EXERCISE: Word for word, restate the lines of the data from the first through the one containing "and get going.", and nothing else.

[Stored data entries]
• • •
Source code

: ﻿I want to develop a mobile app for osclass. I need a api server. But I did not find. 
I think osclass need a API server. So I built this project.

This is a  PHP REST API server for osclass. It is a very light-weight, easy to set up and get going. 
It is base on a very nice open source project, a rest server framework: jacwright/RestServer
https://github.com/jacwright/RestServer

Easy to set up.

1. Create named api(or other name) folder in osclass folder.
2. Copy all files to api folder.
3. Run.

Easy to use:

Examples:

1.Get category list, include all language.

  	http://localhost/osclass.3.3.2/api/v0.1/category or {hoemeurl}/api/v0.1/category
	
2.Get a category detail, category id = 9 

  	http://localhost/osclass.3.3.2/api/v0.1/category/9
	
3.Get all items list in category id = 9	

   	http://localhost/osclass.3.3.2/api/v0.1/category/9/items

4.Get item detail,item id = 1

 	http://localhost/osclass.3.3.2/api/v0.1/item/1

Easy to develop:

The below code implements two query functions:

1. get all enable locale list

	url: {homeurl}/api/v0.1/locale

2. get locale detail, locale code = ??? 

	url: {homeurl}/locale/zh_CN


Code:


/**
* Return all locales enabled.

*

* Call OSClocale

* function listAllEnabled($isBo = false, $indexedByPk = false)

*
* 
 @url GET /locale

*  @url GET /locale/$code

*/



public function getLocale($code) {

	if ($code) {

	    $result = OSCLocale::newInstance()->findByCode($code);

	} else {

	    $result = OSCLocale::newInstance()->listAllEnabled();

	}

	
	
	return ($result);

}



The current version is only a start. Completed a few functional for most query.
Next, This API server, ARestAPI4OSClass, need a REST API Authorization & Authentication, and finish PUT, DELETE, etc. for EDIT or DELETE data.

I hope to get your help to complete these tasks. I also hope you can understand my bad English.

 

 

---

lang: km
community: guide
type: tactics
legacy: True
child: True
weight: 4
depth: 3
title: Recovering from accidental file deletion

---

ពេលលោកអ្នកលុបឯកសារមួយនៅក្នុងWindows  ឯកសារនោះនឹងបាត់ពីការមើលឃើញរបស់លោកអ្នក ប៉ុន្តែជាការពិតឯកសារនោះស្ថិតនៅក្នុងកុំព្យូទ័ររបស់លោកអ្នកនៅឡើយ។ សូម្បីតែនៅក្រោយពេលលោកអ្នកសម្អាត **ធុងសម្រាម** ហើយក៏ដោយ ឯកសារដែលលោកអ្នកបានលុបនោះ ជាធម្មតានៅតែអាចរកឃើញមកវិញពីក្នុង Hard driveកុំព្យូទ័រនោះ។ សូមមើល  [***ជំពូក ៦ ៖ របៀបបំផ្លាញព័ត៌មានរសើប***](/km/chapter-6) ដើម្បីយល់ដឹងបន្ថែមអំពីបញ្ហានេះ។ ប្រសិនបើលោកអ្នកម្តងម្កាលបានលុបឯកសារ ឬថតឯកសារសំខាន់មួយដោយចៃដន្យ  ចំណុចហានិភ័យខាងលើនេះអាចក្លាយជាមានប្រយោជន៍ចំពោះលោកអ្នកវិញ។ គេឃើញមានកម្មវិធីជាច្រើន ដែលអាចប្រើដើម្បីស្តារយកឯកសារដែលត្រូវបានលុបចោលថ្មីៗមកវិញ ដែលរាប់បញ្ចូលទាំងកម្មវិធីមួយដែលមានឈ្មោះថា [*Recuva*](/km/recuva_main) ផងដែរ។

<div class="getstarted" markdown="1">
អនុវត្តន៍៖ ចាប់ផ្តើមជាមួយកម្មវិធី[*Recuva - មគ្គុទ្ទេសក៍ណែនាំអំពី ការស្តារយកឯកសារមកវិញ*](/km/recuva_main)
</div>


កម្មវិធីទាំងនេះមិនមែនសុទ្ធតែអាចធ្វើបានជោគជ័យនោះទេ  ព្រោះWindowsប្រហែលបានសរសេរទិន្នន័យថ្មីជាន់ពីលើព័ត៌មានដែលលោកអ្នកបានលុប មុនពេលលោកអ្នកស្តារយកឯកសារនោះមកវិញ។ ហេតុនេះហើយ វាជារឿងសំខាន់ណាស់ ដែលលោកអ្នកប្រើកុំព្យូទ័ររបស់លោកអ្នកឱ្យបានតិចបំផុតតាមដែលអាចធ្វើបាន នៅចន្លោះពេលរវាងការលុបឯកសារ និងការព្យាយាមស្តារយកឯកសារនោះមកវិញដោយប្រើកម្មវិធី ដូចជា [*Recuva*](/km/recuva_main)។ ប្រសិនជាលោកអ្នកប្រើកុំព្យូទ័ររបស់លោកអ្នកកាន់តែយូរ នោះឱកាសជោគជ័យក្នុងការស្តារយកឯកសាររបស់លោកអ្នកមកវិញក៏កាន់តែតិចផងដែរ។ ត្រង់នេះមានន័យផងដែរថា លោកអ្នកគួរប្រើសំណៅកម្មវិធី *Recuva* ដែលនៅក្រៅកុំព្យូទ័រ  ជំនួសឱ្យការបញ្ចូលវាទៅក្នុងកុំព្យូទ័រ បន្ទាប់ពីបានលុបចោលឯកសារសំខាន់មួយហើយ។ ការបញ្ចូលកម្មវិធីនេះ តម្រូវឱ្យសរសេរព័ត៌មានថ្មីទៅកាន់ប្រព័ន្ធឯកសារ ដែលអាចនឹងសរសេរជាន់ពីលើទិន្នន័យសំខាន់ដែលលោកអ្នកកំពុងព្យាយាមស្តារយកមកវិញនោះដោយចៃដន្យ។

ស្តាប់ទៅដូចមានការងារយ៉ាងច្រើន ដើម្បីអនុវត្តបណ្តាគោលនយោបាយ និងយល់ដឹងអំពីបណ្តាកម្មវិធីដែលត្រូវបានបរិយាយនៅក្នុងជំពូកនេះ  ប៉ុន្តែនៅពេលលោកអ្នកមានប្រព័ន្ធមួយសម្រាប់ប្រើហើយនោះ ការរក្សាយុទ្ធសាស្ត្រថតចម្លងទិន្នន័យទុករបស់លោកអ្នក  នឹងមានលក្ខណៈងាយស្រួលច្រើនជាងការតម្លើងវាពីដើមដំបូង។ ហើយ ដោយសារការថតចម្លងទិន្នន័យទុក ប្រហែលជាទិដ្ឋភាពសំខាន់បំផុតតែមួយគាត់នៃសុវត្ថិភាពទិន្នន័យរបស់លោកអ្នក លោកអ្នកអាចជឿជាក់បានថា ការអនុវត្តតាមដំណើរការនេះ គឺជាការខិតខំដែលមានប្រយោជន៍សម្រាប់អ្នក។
• • •
RESULT OF THIS TASK:
Source code

: ﻿I want to develop a mobile app for osclass. I need a api server. But I did not find. 
I think osclass need a API server. So I built this project.

This is a  PHP REST API server for osclass. It is a very light-weight, easy to set up and get going. 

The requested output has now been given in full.